* PROBLEM TO WORK ON *
Collect every line below that contains the word "results".

[Source texts of formatted documents]
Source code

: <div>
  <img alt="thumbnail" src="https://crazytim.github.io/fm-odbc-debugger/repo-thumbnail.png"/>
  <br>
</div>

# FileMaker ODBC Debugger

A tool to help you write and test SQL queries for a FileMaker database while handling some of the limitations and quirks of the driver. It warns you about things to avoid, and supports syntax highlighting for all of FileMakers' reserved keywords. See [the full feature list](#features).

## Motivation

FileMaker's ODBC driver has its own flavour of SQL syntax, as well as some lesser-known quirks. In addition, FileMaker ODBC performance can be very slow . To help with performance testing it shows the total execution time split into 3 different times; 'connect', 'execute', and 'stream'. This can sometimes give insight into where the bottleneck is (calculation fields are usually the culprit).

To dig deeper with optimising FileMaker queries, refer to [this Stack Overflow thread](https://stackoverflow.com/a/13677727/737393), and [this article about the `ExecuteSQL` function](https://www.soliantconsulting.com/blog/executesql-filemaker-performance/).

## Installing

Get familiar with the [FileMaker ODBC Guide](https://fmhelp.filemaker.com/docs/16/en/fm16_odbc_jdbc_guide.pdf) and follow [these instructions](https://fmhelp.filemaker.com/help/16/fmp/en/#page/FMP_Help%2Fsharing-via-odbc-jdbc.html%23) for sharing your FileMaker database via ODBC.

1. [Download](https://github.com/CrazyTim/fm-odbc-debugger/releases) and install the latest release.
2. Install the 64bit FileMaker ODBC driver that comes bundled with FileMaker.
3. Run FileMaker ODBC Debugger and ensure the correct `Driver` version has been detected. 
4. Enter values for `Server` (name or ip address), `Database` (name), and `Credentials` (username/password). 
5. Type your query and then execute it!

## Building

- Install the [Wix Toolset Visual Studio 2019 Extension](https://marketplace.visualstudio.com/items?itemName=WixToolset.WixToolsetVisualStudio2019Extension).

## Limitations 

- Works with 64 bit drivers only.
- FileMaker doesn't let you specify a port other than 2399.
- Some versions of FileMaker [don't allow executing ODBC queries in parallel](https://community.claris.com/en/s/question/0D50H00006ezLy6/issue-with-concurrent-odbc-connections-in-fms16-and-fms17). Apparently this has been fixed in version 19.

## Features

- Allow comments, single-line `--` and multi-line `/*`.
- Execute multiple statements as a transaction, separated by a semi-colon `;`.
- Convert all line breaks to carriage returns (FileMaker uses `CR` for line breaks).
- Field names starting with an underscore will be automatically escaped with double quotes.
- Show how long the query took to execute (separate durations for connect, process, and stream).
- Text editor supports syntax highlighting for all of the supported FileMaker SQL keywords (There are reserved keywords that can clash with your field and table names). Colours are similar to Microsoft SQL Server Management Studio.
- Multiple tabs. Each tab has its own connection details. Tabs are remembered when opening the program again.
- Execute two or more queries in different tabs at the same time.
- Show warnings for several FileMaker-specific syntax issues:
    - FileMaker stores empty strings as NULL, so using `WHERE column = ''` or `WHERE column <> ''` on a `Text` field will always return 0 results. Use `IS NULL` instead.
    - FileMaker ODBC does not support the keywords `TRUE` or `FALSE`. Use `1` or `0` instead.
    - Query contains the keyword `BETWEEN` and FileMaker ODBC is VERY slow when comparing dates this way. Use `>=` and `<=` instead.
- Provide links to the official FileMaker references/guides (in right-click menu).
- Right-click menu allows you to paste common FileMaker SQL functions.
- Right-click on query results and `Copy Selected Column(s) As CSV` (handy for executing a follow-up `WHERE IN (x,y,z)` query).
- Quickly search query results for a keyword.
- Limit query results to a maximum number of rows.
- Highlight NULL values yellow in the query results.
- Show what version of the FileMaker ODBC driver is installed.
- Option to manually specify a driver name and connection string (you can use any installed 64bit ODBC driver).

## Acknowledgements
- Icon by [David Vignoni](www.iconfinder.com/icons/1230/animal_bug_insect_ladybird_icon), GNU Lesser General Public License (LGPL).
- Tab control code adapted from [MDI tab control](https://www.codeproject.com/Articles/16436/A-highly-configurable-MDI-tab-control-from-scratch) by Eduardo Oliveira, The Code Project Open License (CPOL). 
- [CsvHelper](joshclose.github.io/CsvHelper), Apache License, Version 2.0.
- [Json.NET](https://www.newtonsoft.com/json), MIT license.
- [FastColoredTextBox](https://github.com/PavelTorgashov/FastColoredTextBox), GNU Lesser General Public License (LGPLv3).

* YOUR RESPONSE *
    - FileMaker stores empty strings as NULL, so using `WHERE column = ''` or `WHERE column <> ''` on a `Text` field will always return 0 results. Use `IS NULL` instead.
- Right-click on query results and `Copy Selected Column(s) As CSV` (handy for executing a follow-up `WHERE IN (x,y,z)` query).
- Quickly search query results for a keyword.
- Limit query results to a maximum number of rows.
- Highlight NULL values yellow in the query results.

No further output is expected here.